# Problem
Write out, word for word, every line from the one where "JMeter can run" occurs to the final line of the entries, and nothing beyond them.

# Records
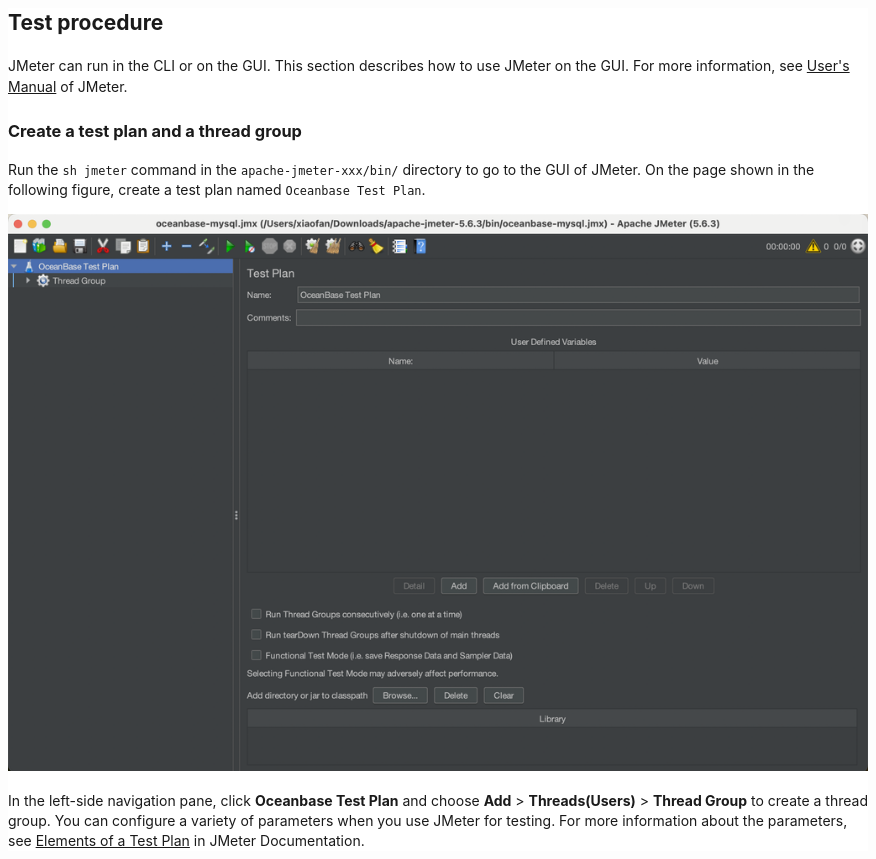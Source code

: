 ## Test procedure

JMeter can run in the CLI or on the GUI. This section describes how to use JMeter on the GUI. For more information, see [User's Manual](https://jmeter.apache.org/usermanual/index.html) of JMeter. 

### Create a test plan and a thread group

Run the `sh jmeter` command in the `apache-jmeter-xxx/bin/` directory to go to the GUI of JMeter. On the page shown in the following figure, create a test plan named `Oceanbase Test Plan`. 

![Create a test plan](/img/user_manual/quick_starts/en-US/chapter_03_test_oceanbase_database/06_jmeter_test/001.png)

In the left-side navigation pane, click **Oceanbase Test Plan** and choose **Add** > **Threads(Users)** > **Thread Group** to create a thread group. You can configure a variety of parameters when you use JMeter for testing. For more information about the parameters, see [Elements of a Test Plan](https://jmeter.apache.org/usermanual/test_plan.html) in JMeter Documentation.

# Solution for this exercise
JMeter can run in the CLI or on the GUI. This section describes how to use JMeter on the GUI. For more information, see [User's Manual](https://jmeter.apache.org/usermanual/index.html) of JMeter. 

### Create a test plan and a thread group

Run the `sh jmeter` command in the `apache-jmeter-xxx/bin/` directory to go to the GUI of JMeter. On the page shown in the following figure, create a test plan named `Oceanbase Test Plan`. 

![Create a test plan](/img/user_manual/quick_starts/en-US/chapter_03_test_oceanbase_database/06_jmeter_test/001.png)

In the left-side navigation pane, click **Oceanbase Test Plan** and choose **Add** > **Threads(Users)** > **Thread Group** to create a thread group. You can configure a variety of parameters when you use JMeter for testing. For more information about the parameters, see [Elements of a Test Plan](https://jmeter.apache.org/usermanual/test_plan.html) in JMeter Documentation.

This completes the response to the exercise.